Fi wasn’t going to be happy, but she never was. She had proven to be a difficult woman to manage. Sometimes he had to strike her, yet despite the problems between them, nothing could diminish the awe he felt for her as a mother. Her endless patience with Jack, her protectiveness, the sweet smile she bestowed on him for the most undeserving reasons made him think of his own valiant mother, and he’d fiercely miss the care from her he never knew and the green woebegone hillside where she had lain all these many years among a multitude of tiny deaths.
He jingles the coins in his hand while watching a pair of emaciated canines doing the deed in the middle of the rutted dirt road not far from the steps of the store’s porch. Eyes glazed with hunger, ribs protruding from beneath patchy, flea-bitten fur, their tongues lolling, panting for all their worth; they’re probably enjoying the act more than he ever did on the rare occasions when Fi was willing and he had enough energy to get it up.
He gazes longingly at the Rabbit where a pint and the camaraderie of the Nellies were waiting to help dull his pain.

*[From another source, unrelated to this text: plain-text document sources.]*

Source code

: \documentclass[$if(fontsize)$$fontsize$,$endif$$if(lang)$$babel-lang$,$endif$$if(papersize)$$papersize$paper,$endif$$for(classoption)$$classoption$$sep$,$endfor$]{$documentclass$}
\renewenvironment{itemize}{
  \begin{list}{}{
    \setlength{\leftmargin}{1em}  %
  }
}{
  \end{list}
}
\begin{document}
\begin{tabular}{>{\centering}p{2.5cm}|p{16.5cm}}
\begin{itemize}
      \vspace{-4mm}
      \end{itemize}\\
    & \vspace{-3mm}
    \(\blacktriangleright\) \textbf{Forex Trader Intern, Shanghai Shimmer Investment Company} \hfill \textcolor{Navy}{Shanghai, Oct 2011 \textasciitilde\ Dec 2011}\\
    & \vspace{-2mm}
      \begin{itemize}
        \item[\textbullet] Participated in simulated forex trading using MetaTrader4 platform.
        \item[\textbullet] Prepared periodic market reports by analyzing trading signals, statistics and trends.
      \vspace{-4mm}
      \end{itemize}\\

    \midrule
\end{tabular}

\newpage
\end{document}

He knew a man could endure the worst kind of poverty and abuse if he had even the slightest expectation of something better, but that was what was missing in the company town: hope. There was no hope here, and its lack created a vacuum that had the power to suck the very souls out of men. Only shells were left behind.
He looks around him as he crosses the road. There seem to be more men than usual wandering about, but on closer inspection he realizes they’re not men at all. They’re hard, blackened carcasses of men.
A giant hand reaches down from the sky. A woman’s slim, milky white hand wearing a flashing ruby ring. It touches them one by one and they shatter into piles of smoldering onyx bones.
I sit bolt upright on the couch gulping for air and instinctively look toward Fiona. Her portrait’s still wearing the dish towel I covered her with last night.
Tommy’s sitting at the kitchen table having breakfast.
He glances my way, not at all concerned. I must not have screamed.
“Still having those nightmares?”
“No. Not exactly. They’re different nightmares now. Sort of.”
I look around at the open folders and papers scattered about. I fell asleep in my clothes again.
“Come have some breakfast,” Tommy suggests.
He raises his bowl to his lips and slurps up the sugary cream left after the cereal is gone.
I join him, pour a cup of coffee, and put my face over the steam, hoping the caffeine will seep directly into my pores.
“I had a strange talk with Mom last night,” I tell him.
“That would be a first,” he says with a wink.
“Is it true that Dad was dating Anna Greger before he met Mom?”
He puts the bowl down with a clunk and makes a noise that’s a cross between a snort and a gag.
“Not dating. He and Anna were engaged,” he replies. “And he had met your mother long before he started sniffing after her. They went to school together. They always knew each other.”